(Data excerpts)

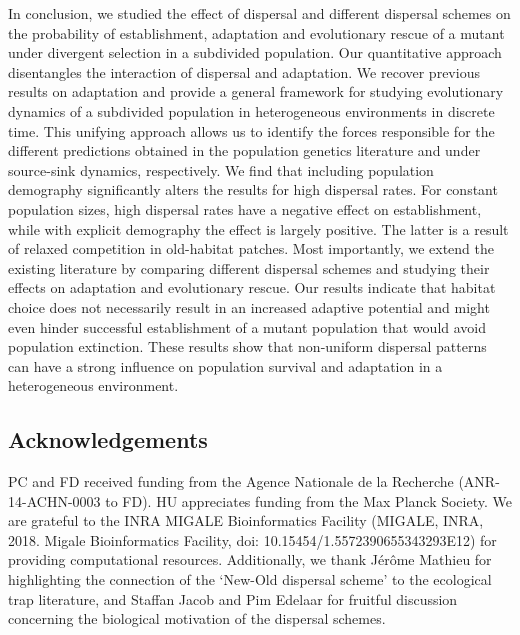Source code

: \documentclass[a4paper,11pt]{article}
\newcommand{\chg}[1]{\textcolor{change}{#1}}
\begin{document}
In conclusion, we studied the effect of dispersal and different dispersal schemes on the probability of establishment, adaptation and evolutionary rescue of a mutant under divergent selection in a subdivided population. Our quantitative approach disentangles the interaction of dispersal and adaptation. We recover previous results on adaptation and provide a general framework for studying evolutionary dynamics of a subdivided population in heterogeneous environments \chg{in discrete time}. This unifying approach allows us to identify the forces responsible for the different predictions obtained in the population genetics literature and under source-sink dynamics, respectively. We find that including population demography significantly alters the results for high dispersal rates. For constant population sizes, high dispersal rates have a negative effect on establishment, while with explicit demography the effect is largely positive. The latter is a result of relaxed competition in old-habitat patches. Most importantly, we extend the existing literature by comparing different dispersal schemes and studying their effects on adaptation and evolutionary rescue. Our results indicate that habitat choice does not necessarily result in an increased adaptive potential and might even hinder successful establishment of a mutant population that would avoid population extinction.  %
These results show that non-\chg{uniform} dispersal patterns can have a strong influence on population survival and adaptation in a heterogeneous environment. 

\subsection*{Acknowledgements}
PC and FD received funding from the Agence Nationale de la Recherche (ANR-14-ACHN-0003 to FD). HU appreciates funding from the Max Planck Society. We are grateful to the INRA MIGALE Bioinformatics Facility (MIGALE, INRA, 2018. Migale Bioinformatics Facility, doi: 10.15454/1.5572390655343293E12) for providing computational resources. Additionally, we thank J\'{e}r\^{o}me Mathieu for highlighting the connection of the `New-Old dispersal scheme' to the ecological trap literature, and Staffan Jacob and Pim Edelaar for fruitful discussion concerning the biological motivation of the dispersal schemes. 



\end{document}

--

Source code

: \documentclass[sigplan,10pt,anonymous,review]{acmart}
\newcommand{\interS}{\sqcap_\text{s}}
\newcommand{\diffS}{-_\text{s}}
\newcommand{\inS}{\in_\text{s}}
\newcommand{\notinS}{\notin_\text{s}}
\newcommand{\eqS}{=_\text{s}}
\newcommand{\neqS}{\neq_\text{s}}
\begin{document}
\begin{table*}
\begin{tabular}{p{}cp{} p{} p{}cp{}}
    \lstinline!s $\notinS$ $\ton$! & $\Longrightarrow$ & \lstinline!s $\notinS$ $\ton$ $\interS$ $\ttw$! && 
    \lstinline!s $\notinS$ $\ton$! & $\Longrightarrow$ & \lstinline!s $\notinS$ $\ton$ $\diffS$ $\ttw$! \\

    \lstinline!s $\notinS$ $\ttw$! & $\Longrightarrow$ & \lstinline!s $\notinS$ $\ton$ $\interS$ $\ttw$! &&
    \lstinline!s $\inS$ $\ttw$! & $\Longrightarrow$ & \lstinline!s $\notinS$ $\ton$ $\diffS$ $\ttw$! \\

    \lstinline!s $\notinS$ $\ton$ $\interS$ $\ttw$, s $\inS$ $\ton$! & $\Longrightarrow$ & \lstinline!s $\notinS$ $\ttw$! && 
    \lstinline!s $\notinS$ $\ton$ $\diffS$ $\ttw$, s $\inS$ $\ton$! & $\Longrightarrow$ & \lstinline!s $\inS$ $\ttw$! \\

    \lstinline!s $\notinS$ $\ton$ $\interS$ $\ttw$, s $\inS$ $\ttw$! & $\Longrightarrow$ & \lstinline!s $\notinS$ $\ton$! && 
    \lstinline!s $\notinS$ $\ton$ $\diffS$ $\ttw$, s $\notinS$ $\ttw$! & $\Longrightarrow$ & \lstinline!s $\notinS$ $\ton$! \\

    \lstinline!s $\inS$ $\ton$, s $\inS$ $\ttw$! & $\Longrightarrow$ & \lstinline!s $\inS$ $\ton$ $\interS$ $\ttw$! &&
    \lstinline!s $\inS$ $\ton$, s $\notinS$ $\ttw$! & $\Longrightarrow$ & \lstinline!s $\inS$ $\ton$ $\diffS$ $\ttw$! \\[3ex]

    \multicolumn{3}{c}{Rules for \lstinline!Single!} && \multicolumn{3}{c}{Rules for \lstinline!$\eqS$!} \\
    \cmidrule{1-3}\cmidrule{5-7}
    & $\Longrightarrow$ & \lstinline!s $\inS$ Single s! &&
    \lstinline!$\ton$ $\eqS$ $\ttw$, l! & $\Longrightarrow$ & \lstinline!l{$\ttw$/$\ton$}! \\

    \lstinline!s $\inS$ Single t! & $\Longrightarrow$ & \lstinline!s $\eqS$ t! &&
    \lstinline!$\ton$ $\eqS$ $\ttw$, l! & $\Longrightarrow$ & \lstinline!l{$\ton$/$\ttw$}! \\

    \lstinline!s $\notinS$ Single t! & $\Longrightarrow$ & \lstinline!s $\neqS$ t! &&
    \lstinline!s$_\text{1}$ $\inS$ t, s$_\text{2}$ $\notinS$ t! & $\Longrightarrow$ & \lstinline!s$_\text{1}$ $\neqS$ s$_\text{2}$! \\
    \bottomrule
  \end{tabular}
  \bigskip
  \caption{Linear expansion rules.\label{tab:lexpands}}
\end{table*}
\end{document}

==

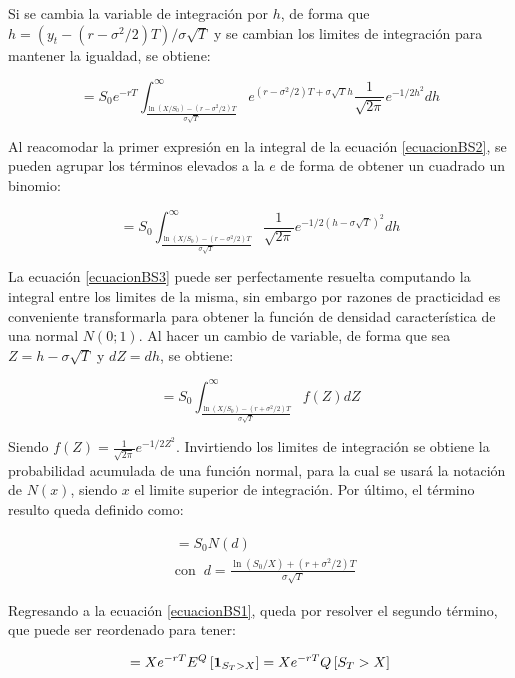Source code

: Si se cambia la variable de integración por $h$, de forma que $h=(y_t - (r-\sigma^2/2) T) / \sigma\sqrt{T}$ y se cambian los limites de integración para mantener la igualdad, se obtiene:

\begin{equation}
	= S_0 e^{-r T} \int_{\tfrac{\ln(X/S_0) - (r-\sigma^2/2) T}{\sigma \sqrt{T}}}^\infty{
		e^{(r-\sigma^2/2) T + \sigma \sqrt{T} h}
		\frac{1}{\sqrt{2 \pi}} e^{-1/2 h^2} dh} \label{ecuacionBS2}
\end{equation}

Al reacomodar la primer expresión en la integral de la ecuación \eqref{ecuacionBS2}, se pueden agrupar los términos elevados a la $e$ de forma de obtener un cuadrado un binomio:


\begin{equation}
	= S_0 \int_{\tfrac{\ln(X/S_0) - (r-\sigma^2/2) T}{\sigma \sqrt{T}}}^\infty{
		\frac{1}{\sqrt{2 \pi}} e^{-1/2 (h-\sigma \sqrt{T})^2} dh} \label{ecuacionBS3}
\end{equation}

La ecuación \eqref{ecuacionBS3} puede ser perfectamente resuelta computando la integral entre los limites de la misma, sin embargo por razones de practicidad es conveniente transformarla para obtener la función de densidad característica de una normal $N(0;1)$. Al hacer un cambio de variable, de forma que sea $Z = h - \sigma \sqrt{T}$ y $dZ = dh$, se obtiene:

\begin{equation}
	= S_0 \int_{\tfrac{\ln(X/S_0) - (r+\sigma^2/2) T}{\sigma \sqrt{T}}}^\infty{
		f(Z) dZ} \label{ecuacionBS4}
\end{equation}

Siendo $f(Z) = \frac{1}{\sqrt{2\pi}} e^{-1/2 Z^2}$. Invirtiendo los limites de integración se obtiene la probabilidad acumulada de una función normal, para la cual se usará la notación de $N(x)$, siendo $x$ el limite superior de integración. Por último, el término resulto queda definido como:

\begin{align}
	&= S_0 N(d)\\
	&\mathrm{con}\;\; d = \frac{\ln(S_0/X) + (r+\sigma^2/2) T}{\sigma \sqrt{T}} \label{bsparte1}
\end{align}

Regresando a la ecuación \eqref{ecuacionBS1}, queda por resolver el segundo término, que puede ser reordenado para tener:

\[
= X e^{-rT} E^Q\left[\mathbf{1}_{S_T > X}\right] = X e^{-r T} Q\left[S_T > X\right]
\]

* **Goal of the exercise**
In the lines above, spot each one that contains the word "para" and copy it.

* **Response to this task**
: Si se cambia la variable de integración por $h$, de forma que $h=(y_t - (r-\sigma^2/2) T) / \sigma\sqrt{T}$ y se cambian los limites de integración para mantener la igualdad, se obtiene:
La ecuación \eqref{ecuacionBS3} puede ser perfectamente resuelta computando la integral entre los limites de la misma, sin embargo por razones de practicidad es conveniente transformarla para obtener la función de densidad característica de una normal $N(0;1)$. Al hacer un cambio de variable, de forma que sea $Z = h - \sigma \sqrt{T}$ y $dZ = dh$, se obtiene:
Siendo $f(Z) = \frac{1}{\sqrt{2\pi}} e^{-1/2 Z^2}$. Invirtiendo los limites de integración se obtiene la probabilidad acumulada de una función normal, para la cual se usará la notación de $N(x)$, siendo $x$ el limite superior de integración. Por último, el término resulto queda definido como:
Regresando a la ecuación \eqref{ecuacionBS1}, queda por resolver el segundo término, que puede ser reordenado para tener:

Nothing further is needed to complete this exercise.